虚無も自分と同じ。もう現世にはいない存在なのだ。忘れかけていた事実がネクラを襲い、大きなショックを与える。
「最初は、いや、長い時間苦しかったが、なんとか死ねたみたいだな。それが俺が17歳の時だった」
「虚無さんはどうして転生を望まず、死神見習いになる道を選んだのですか」
ネクラは一番気にかかっていた事を聞く。なぜ虚無は転生を望まなかったのか。彼は特段、現世を嫌ってる風でもないため、それが不思議でならなかった。
「別に転生したいわけでもなかったし、死神サンに他人の寿命が視えるなんて死神の素質があるからよかったらならないか。と提案された」
「それで虚無さんは了承したんですね。でも、転生する資格を捨てるなんて……」
信じられないという表情で虚無を見つめた。それを感じ取った虚無はネクラよりも先に口を開く。
「立場が変われば自分の能力が役立つかもしれない。そう思っただけだ。実際、見習いになってからは役に立ってはいる。それなりにな」
「それなりにですか」
「ああ。見習いになってからは自分の意思で相手の寿命を視る事ができる様になったし、その死因もわかる様になった。そう言った面では仕事は楽だな」
何てことはないと言う風に語る虚無をネクラは何も言わずに見つめていた。
黙り込んだネクラに虚無は唐突に話題を振る。
「俺はよく目を閉じているだろう」
「え、はい。そう言えばそんな記憶が……」
確かに虚無は頻繁に瞳を閉じている。特に気には留めていなかったが、今思えば回数は普通よりかは多いかもしれない。
「生前は人の頭に浮かぶ数字を見る事が苦痛でよく瞳を閉じていた。その時の癖が無意識に残っているのだろう」
「そうなんですね。納得です」
虚無が意図的に話題を逸らした事を察したネクラは気持ちを沈めてばかりではいけないと思い、虚無に向かってはにかんだ。
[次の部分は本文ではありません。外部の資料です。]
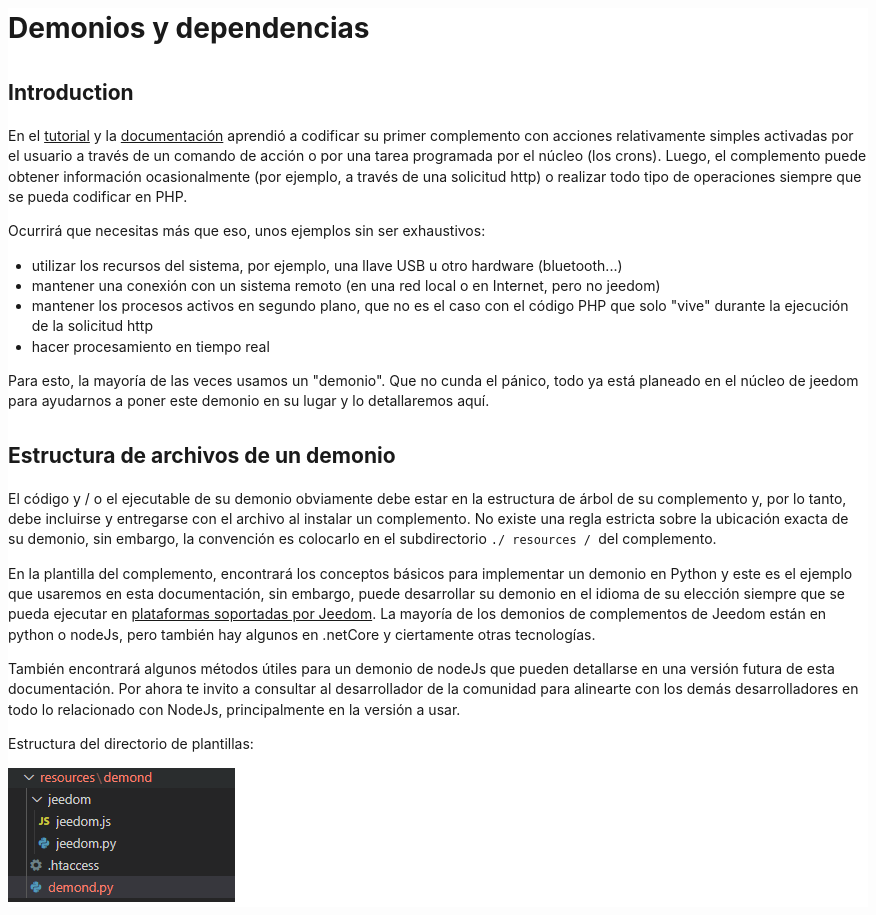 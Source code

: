 # Demonios y dependencias

## Introduction

En el [tutorial](/es_ES/dev/tutorial_plugin) y la [documentación](/es_ES/dev/plugin_template) aprendió a codificar su primer complemento con acciones relativamente simples activadas por el usuario a través de un comando de acción o por una tarea programada por el núcleo (los crons).
Luego, el complemento puede obtener información ocasionalmente (por ejemplo, a través de una solicitud http) o realizar todo tipo de operaciones siempre que se pueda codificar en PHP.

Ocurrirá que necesitas más que eso, unos ejemplos sin ser exhaustivos:

- utilizar los recursos del sistema, por ejemplo, una llave USB u otro hardware (bluetooth...)
- mantener una conexión con un sistema remoto (en una red local o en Internet, pero no jeedom)
- mantener los procesos activos en segundo plano, que no es el caso con el código PHP que solo "vive" durante la ejecución de la solicitud http
- hacer procesamiento en tiempo real

Para esto, la mayoría de las veces usamos un "demonio".
Que no cunda el pánico, todo ya está planeado en el núcleo de jeedom para ayudarnos a poner este demonio en su lugar y lo detallaremos aquí.

## Estructura de archivos de un demonio

El código y / o el ejecutable de su demonio obviamente debe estar en la estructura de árbol de su complemento y, por lo tanto, debe incluirse y entregarse con el archivo al instalar un complemento.
No existe una regla estricta sobre la ubicación exacta de su demonio, sin embargo, la convención es colocarlo en el subdirectorio `./ resources / `del complemento.

En la plantilla del complemento, encontrará los conceptos básicos para implementar un demonio en Python y este es el ejemplo que usaremos en esta documentación, sin embargo, puede desarrollar su demonio en el idioma de su elección siempre que se pueda ejecutar en [plataformas soportadas por Jeedom](/es_ES/compatibility/).
La mayoría de los demonios de complementos de Jeedom están en python o nodeJs, pero también hay algunos en .netCore y ciertamente otras tecnologías.

También encontrará algunos métodos útiles para un demonio de nodeJs que pueden detallarse en una versión futura de esta documentación. Por ahora te invito a consultar al desarrollador de la comunidad para alinearte con los demás desarrolladores en todo lo relacionado con NodeJs, principalmente en la versión a usar.

Estructura del directorio de plantillas:

![image](images/daemon_struct.png)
気のせいかもしれないが、虚無も少しだけ笑った気がした。
「では、帰るぞ」
先ほどまでの饒舌さが嘘の様に虚無は不愛想な雰囲気を出しながら端的に言った。
虚無が片手を上げると何もなかったはずの公園の空間に、紫色の裂け目が現れる。ワープホールだ。
虚無が手をネクラに差し出す。その手を取ろうとした時、彼が言った。
「今度は、照れないんだな」
その言葉を聞いたネクラはキョトンとして、そして数秒考えてから自分が先だって手を繋ぐだけで照れてパニックを起こした事を思い出し、そして虚無の言葉の真意を察して、ムスッとしながらその手を取った。
「虚無さん、実は意地悪ですね?」
「上司に似たんだよ」
虚無がぶっきらぼうに手を引き、2人の姿は裂け目の中に消えて行った。